Versuchter Mord in S-Bahn: Angeklagter gibt Schläge zu

Nach einem Angriff auf einen 61 Jahre alten Fahrgast in einer S-Bahn hat am Berliner Landgericht der Prozess wegen versuchten Mordes begonnen. Der 31-jährige Angeklagte gab am Dienstag über seinen Anwalt zu, das Opfer grundlos mit Fäusten geschlagen zu haben. Er bestreite aber, dass er den Mann aus der fahrenden Bahn schubsen wollte, so der Anwalt.
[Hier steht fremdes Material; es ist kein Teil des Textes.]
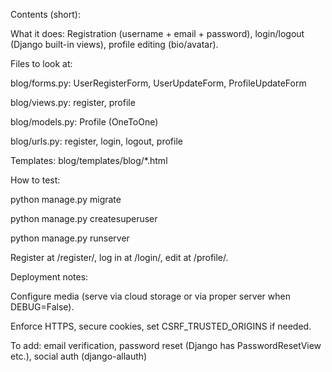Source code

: Contents (short):

What it does: Registration (username + email + password), login/logout (Django built-in views), profile editing (bio/avatar).

Files to look at:

blog/forms.py: UserRegisterForm, UserUpdateForm, ProfileUpdateForm

blog/views.py: register, profile

blog/models.py: Profile (OneToOne)

blog/urls.py: register, login, logout, profile

Templates: blog/templates/blog/\*.html

How to test:

python manage.py migrate

python manage.py createsuperuser

python manage.py runserver

Register at /register/, log in at /login/, edit at /profile/.

Deployment notes:

Configure media (serve via cloud storage or via proper server when DEBUG=False).

Enforce HTTPS, secure cookies, set CSRF_TRUSTED_ORIGINS if needed.

To add: email verification, password reset (Django has PasswordResetView etc.), social auth (django-allauth)
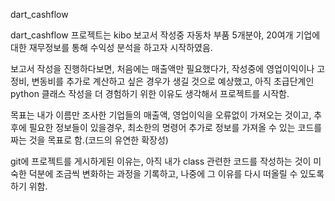 dart_cashflow

dart_cashflow 프로젝트는 kibo 보고서 작성중 자동차 부품 5개분야, 20여개 기업에 대한 재무정보를 통해 수익성 분석을 하고자 시작하였음.

보고서 작성을 진행하다보면, 처음에는 매출액만 필요했다가, 작성중에 영업이익이나 고정비, 변동비를 추가로 계산하고 싶은 경우가 생길 것으로 예상했고, 아직 초급단계인 python 클래스 작성을 더 경험하기 위한 이유도 생각해서 프로젝트를 시작함.

목표는 내가 이름만 조사한 기업들의 매출액, 영업이익을 오류없이 가져오는 것이고,
추후에 필요한 정보들이 있을경우, 최소한의 명령어 추가로 정보를 가져올 수 있는 코드를 짜는 것을 목표로 함.(코드의 유연한 확장성) 

git에 프로젝트를 게시하게된 이유는, 아직 내가 class 관련한 코드를 작성하는 것이 미숙한 덕분에 조금씩 변화하는 과정을 기록하고, 나중에 그 이유를 다시 떠올릴 수 있도록 하기 위함.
Als erster Zeuge schilderte der 61-Jährige Todesangst. «Ich hing an der geöffneten Tür, spürte Fahrtwind, sah ins Gleisbett», so das Opfer.
Eine Statue der Justitia hält eine Waage in ihrer Hand. © David-Wolfgang Ebener/dpa/Symbolbild

Der deutsche Angeklagte aus dem Landkreis Oberhavel in Brandenburg und der 61-Jährige waren sich am Nachmittag des 19. August 2021 in einer Bahn der Linie S1 begegnet. Zunächst habe der Rentner den im Gang liegenden Hund sowie die ausgestreckten Beine des 31-Jährigen übersteigen müssen, heißt es in der Anklage. Nachdem sich der 61-Jährige beschwerte, habe sich der Angeklagte provoziert gefühlt und sei dem anderen Fahrgast gefolgt.

Der 31-Jährige habe laut Anklage «seiner Aggression freien Lauf gelassen» und mehrmals auf den 61-Jährigen eingeschlagen. Dieser habe sich zu einer Tür begeben, um die Notbremse zu ziehen. Als er versehentlich die Notentriegelung betätigte und sich die Tür bei unverminderter Geschwindigkeit der Bahn öffnete, habe ihn der 31-Jährige erneut angegriffen und ihn «mit würgendem Griff am Hals in Richtung offener Tür gedrängt». Die Anklage geht von einem versuchten Mord aus niedrigen Beweggründen aus.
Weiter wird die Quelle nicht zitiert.